On this page I have film reviews or other film-related comments, which I will blog before they become Sprint Reviews on the s2c database. I would love to hear any comments you might have.
There is an abundance of love found in this wonderful, sublime film. In fact, there is only one undesirable character and only one major incident, which results in adding some suspense to the natural flow of events. Its like one of those Irish Ballads that brings a tear to the eye. We even hear a ballad sung at a meal served at a mission for the Irish homeless in Brooklyn. It comes at a time when Eilis (Saoirse Ronan) is trying hard to overcome her homesickness; not much help there. If this Irish Ballad doesn't move you then you should begin moving to the nearest exit.
Not much original is happening. What makes this an excellent time spent at the movies and a refreshing experience these days, is the acting, writing, and directing. Ronan is obviously at home in the role of a young lady leaving post-war Ireland in search of new opportunities across the pond. Her older sister, Rose (Fiona Glascott), is the one who is intent on gifting Eilis this life-changing opportunity. We find out later in the story why. To avoid the copious pitfalls awaiting an innocent, young immigrant in 1952, Eilis is safely guided by more worldly, earth angels: Father Flood (Jim Broadbent), her ship berth-mate (Eva Birthistle), her supervisor at work (Jessica Paré) and Mrs. Keogh (Julie Walters) her boarding-house landlady.
Her luck dances on when she meets Tony (Emory Cohen) at the local Irish dance hall. He is Italian, but likes Irish girls. He also loves the Dodgers, affectionately nicknamed the "Bums," before breaking all of Brooklyn's hearts when leaving Ebbets Field for Los Angeles in 1957. Hopefully for Tony, Eilis won't break his heart when returning to Ireland after an untimely turn of events. There she meets Jim Farrell (Domnhall Gleeson) and the suspense begins. Who's heart will she break? Remember, it is an Irish Ballad, so someone's heart has to be broken.

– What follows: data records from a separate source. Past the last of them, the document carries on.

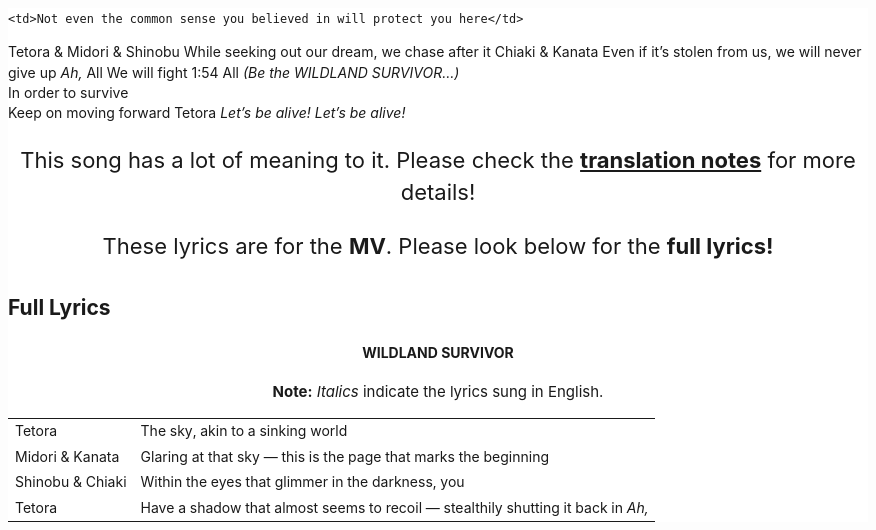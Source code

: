     <td>Not even the common sense you believed in will protect you here</td>
  </tr>
  <tr>
    <td class="name"><span class="tetora">Tetora</span> & <span class="midori">Midori</span> & <span class="shinobu">Shinobu</span></td>
    <td>While seeking out our dream, we chase after it</td>
  </tr>
  <tr>
    <td class="name"><span class="chiaki">Chiaki</span> & <span class="kanata">Kanata</span></td>
    <td>Even if it’s stolen from us, we will never give up <em>Ah,</em></td>
  </tr>
  <tr>
    <td class="name">All</td>
    <td>We will fight</td>
  </tr>
  <tr>
    <td class="timestamp name"></td>
    <td class="timestamp"><span class="timestamp">1:54</span></td>
  </tr>
  <tr>
    <td class="name">All</td>
    <td>
    <em>(Be the WILDLAND SURVIVOR…)</em>
    <br>
    In order to survive
    <br>
    Keep on moving forward
    </td>
  </tr>
  <tr>
    <td class="name"><span class="tetora">Tetora</span></td>
    <td><em>Let’s be alive! Let’s be alive!</em></td>
  </tr>
</table>

<p style="text-align:center;font-size:22px;">This song has a lot of meaning to it. Please check the <a href="#Translation-Notes"><b>translation notes</b></a> for more details!</p>

<p style="text-align:center;font-size:22px;">These lyrics are for the <b>MV</b>. Please look below for the <b>full lyrics!</b></p>

## Full Lyrics

<h4 style="text-align:center;">WILDLAND SURVIVOR</h4>

<p style="text-align:center;font-size:15px;"><b>Note:</b> <em>Italics</em> indicate the lyrics sung in English.</p>

<table class="lyrics">
  <tr>
    <td class="name"><span class="tetora">Tetora</span></td>
    <td>The sky, akin to a sinking world</td>
  </tr>
  <tr>
    <td class="name"><span class="midori">Midori</span> & <span class="kanata">Kanata</span></td>
    <td>Glaring at that sky — this is the page that marks the beginning</td>
  </tr>
  <tr>
    <td class="name"><span class="shinobu">Shinobu</span> & <span class="chiaki">Chiaki</span></td>
    <td>Within the eyes that glimmer in the darkness, you</td>
  </tr>
  <tr>
    <td class="name"><span class="tetora">Tetora</span></td>
    <td>Have a shadow that almost seems to recoil — stealthily shutting it back in <em>Ah,</em></td>
  </tr>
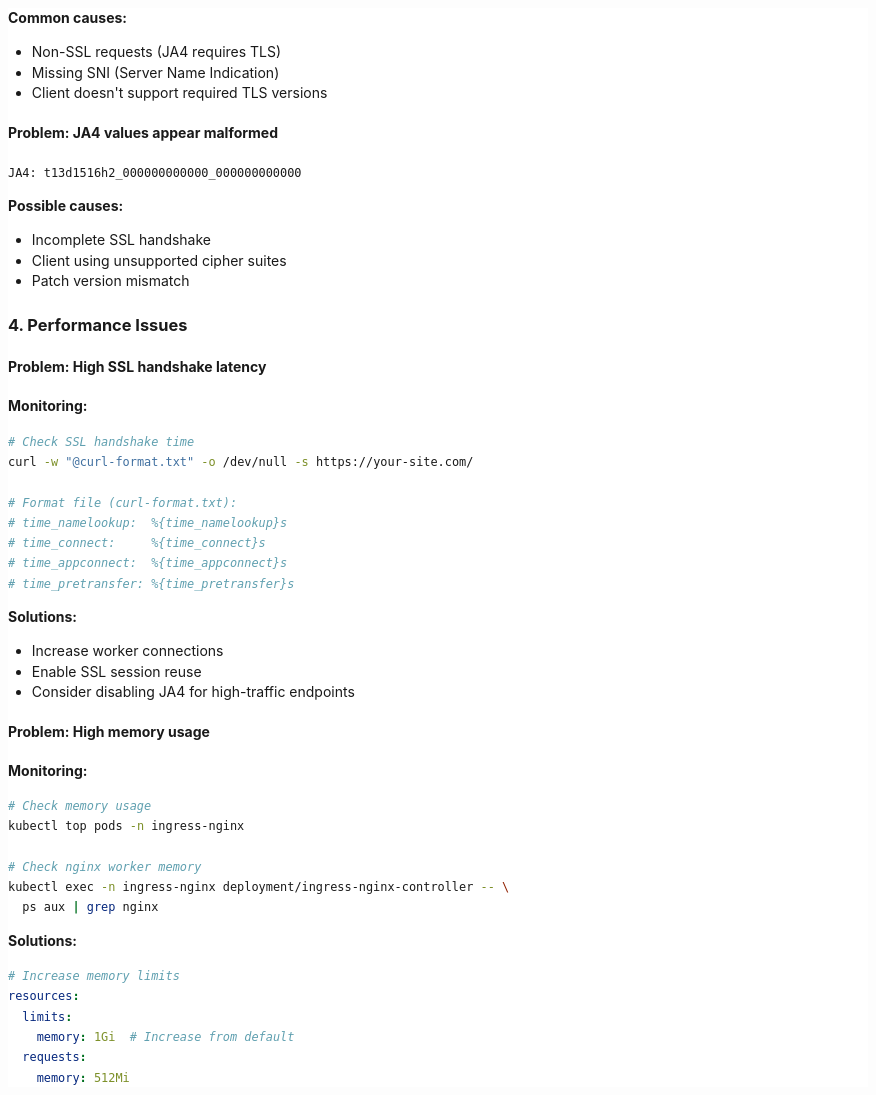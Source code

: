 **Common causes:**
- Non-SSL requests (JA4 requires TLS)
- Missing SNI (Server Name Indication)
- Client doesn't support required TLS versions

#### Problem: JA4 values appear malformed
```
JA4: t13d1516h2_000000000000_000000000000
```

**Possible causes:**
- Incomplete SSL handshake
- Client using unsupported cipher suites
- Patch version mismatch

### 4. Performance Issues

#### Problem: High SSL handshake latency
**Monitoring:**
```bash
# Check SSL handshake time
curl -w "@curl-format.txt" -o /dev/null -s https://your-site.com/

# Format file (curl-format.txt):
# time_namelookup:  %{time_namelookup}s
# time_connect:     %{time_connect}s  
# time_appconnect:  %{time_appconnect}s
# time_pretransfer: %{time_pretransfer}s
```

**Solutions:**
- Increase worker connections
- Enable SSL session reuse
- Consider disabling JA4 for high-traffic endpoints

#### Problem: High memory usage
**Monitoring:**
```bash
# Check memory usage
kubectl top pods -n ingress-nginx

# Check nginx worker memory
kubectl exec -n ingress-nginx deployment/ingress-nginx-controller -- \
  ps aux | grep nginx
```

**Solutions:**
```yaml
# Increase memory limits
resources:
  limits:
    memory: 1Gi  # Increase from default
  requests:
    memory: 512Mi
```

Quentin Tarantino delivers another engaging, black comedy screenplay, this time a Western set in Wyoming during a blizzard. It takes place all in one long, hellish day. The film is almost 3 hours in length, but it felt like half the time. I was so focused on the dialogue, which is the result of some, or all of the main characters, being confined in two spaces; first the inside of a stagecoach, then later in Minnie's Haberdashery, a stagecoach roadhouse in the middle of nowhere on the way to the town of Red Rock. Because two of the characters are bounty hunters, Major Warren (Samuel L. Jackson) and John Ruth (Kurt Russell), the dread of something awful going wrong lingers in almost every scene. John Ruth is nicknamed the Hangman because he has the reputation of delivering his bounty alive to be hanged, while Major Warren usually kills his bounty because it is easier to deliver. This is their job and they are intent on drawing their paycheck no matter who gets in their way.
I was reminded of RESERVOIR DOGS, THE PETRIFIED FOREST, STAGECOACH and DAY OF THE OUTLAW, all excellent films in comparison. Michael Madsen and Tim Roth, who were both in DOGS, reappear along with other Tarantino regulars, Jackson, James Parks and Zoë Bell. Tim Roth plays the polite, European character usually played so well by Christoph Waltz. Jennifer Jason Leigh as John Roth's bounty donates her face to be bloodied in many violent, Tarantino-esque, tongue-in-cheek ways. Bruce Dern, still looking as confused as he did in NEBRASKA, does fine work as the confederate General stuck in the wrong place at the wrong time. The snowy, mountain winter scenes are beautifully photographed by Robert Richardson in and around Telluride, Colorado. The wonderful Ennio Morricone soundtrack, sometimes sounding like Bernard Herrmann, adds the final ingredient for this latest tasty Quentin Tarantino gem, which rewards all of his fans for the long wait and mega-hype usually surrounding his films.
A note on the viewing experience. I tried to see the 70mm film version during the first week when it was released exclusively nationwide, called The Roadshow. When I arrived 30 minutes before the show, I found out there was already a line forming one hour in advance, so I was one of the last in line. I got a refund planning to return at a more convenient time. In retrospect, I'm sorry I missed out on seeing the 70mm film print, but not sorry to have missed the crowds. All exclusive performances were sold out. Ironically, when I went today, only 8 people were in the theatre. And, ironically instead of paying the exclusive ticket price of $14.99, I paid only $6.99, 8 dollars less. Eight was my lucky number today.